Gdy zwalniany był Julian Nagelsmann, tłumaczenie najważniejszych osób w Bayernie Monachium było takie, że nie widzieli perspektyw w walce o potrójną koronę i musieli dokonać zmiany.
Drużynę objął Thomas Tuchel i... poległ już na samym początku. Najpierw odpadł z Pucharu Niemiec z Freiburgiem, następnie został wyeliminowany z Ligi Mistrzów przez Manchester City na etapie ćwierćfinału. Udało się co prawda wywalczyć mistrzostwo Niemiec w ostatniej kolejce, ale tylko przez frajerstwo Borussii Dortmund.

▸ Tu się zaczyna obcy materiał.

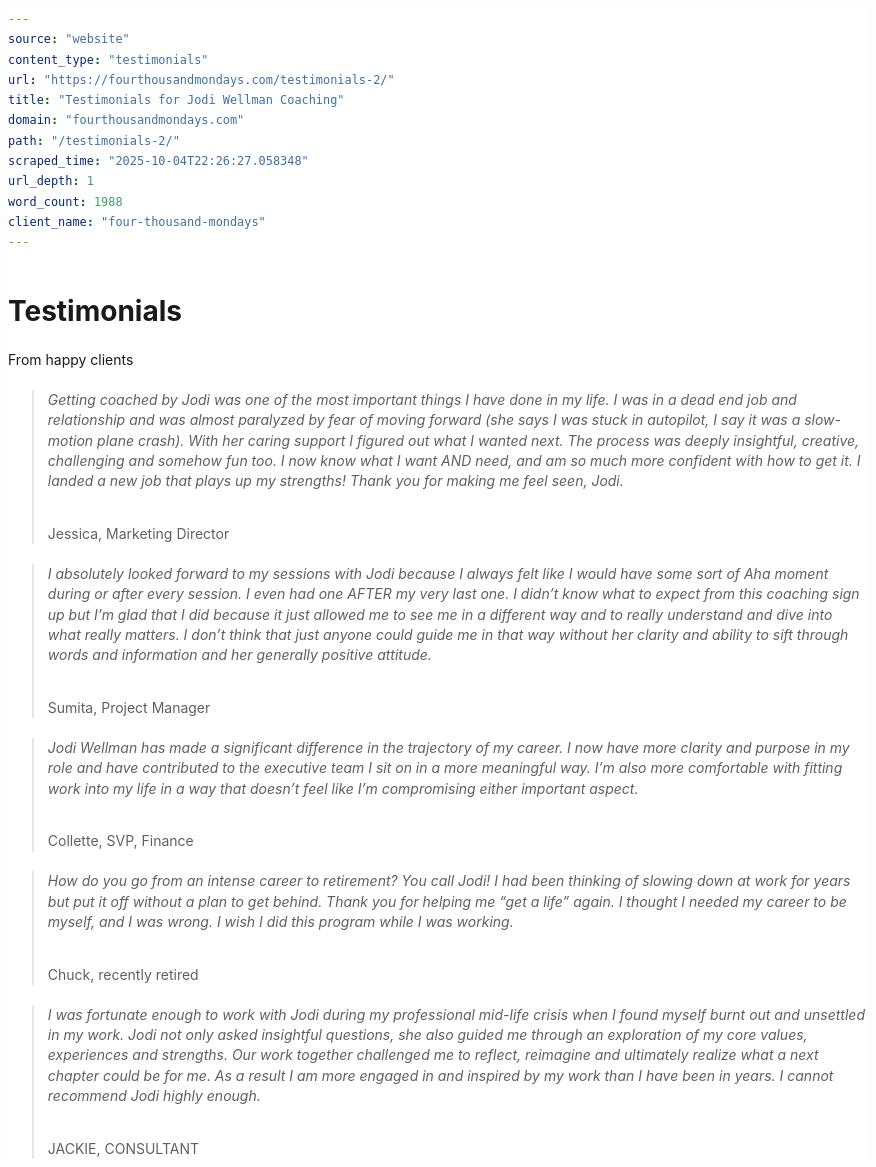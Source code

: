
 ```yaml
---
source: "website"
content_type: "testimonials"
url: "https://fourthousandmondays.com/testimonials-2/"
title: "Testimonials for Jodi Wellman Coaching"
domain: "fourthousandmondays.com"
path: "/testimonials-2/"
scraped_time: "2025-10-04T22:26:27.058348"
url_depth: 1
word_count: 1988
client_name: "four-thousand-mondays"
---
```


# Testimonials

From happy clients

> ###### Getting coached by Jodi was one of the most important things I have done in my life. I was in a dead end job and relationship and was almost paralyzed by fear of moving forward (she says I was stuck in autopilot, I say it was a slow-motion plane crash). With her caring support I figured out what I wanted next. The process was deeply insightful, creative, challenging and somehow fun too. I now know what I want AND need, and am so much more confident with how to get it. I landed a new job that plays up my strengths! Thank you for making me feel seen, Jodi.
> 
> Jessica, Marketing Director

> ###### I absolutely looked forward to my sessions with Jodi because I always felt like I would have some sort of Aha moment during or after every session. I even had one AFTER my very last one. I didn’t know what to expect from this coaching sign up but I’m glad that I did because it just allowed me to see me in a different way and to really understand and dive into what really matters. I don’t think that just anyone could guide me in that way without her clarity and ability to sift through words and information and her generally positive attitude.
> 
> Sumita, Project Manager

> ###### Jodi Wellman has made a significant difference in the trajectory of my career. I now have more clarity and purpose in my role and have contributed to the executive team I sit on in a more meaningful way. I’m also more comfortable with fitting work into my life in a way that doesn’t feel like I’m compromising either important aspect.
> 
> Collette, SVP, Finance

> ###### How do you go from an intense career to retirement? You call Jodi! I had been thinking of slowing down at work for years but put it off without a plan to get behind. Thank you for helping me “get a life” again. I thought I needed my career to be myself, and I was wrong. I wish I did this program while I was working.
> 
> Chuck, recently retired

> ###### I was fortunate enough to work with Jodi during my professional mid-life crisis when I found myself burnt out and unsettled in my work. Jodi not only asked insightful questions, she also guided me through an exploration of my core values, experiences and strengths. Our work together challenged me to reflect, reimagine and ultimately realize what a next chapter could be for me. As a result I am more engaged in and inspired by my work than I have been in years. I cannot recommend Jodi highly enough.
> 
> JACKIE, CONSULTANT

Dalej była też przegrana w Superpucharze Niemiec z RB Lipsk, kompromitacja z Saarbrücken w Pucharze Niemiec. W Bundeslidze sytuacja również nie jest wybitna. Po przegranej z Werderem Brema w ostatniej kolejce Bayern traci do prowadzącego Bayeru Leverkusen już siedem punktów, choć oczywiście ma o jeden mecz rozegrany mniej. W Lidze Mistrzów Bayern zajął pierwsze miejsce w swojej grupie, natomiast ciężko było o zachwyty.
ZOBACZ WIDEO: #dziejesiewsporcie: jaki ojciec, taki syn. Niesamowity gol Cristiano Ronaldo juniora
Bilans Tuchela w Bayernie to: 25 zwycięstw, 5 remisów i 8 przegranych. Bramki 91:44. Wprawdzie były efektowne zwycięstwa w niektórych meczach, choćby pokonanie BVB 4:0, nie wspominając o 7:0 z VfL Bochum czy 8:0 z Darmstadt, natomiast w oczy rzucają się przede wszystkim wspomniane wyżej trudne do wytłumaczenia porażki.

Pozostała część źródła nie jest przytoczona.